▶ **TASK GOAL**: Each line below that includes "genera" counts once; report the total and nothing more.

***** INPUT

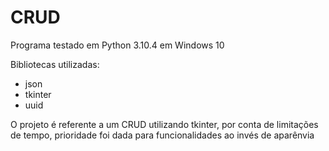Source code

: # CRUD

Programa testado em Python 3.10.4 em Windows 10

Bibliotecas utilizadas:
- json
- tkinter
- uuid

O projeto é referente a um CRUD utilizando tkinter, por conta de limitações de tempo, prioridade foi dada para funcionalidades ao invés de aparênvia

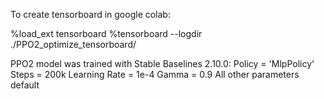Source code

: To create tensorboard in google colab:

%load_ext tensorboard %tensorboard --logdir ./PPO2_optimize_tensorboard/

PPO2 model was trained with Stable Baselines 2.10.0: 
Policy = 'MlpPolicy'
Steps = 200k
Learning Rate = 1e-4
Gamma = 0.9
All other parameters default
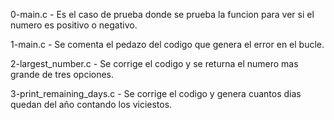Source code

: 0-main.c - Es el caso de prueba donde se prueba la funcion para ver si el numero es positivo o negativo.

1-main.c - Se comenta el pedazo del codigo que genera el error en el bucle.

2-largest_number.c - Se corrige el codigo y se returna el numero mas grande de tres opciones.

3-print_remaining_days.c - Se corrige el codigo y genera cuantos dias quedan del año contando los viciestos.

**********

▶ **SOLUTION BELOW**: 2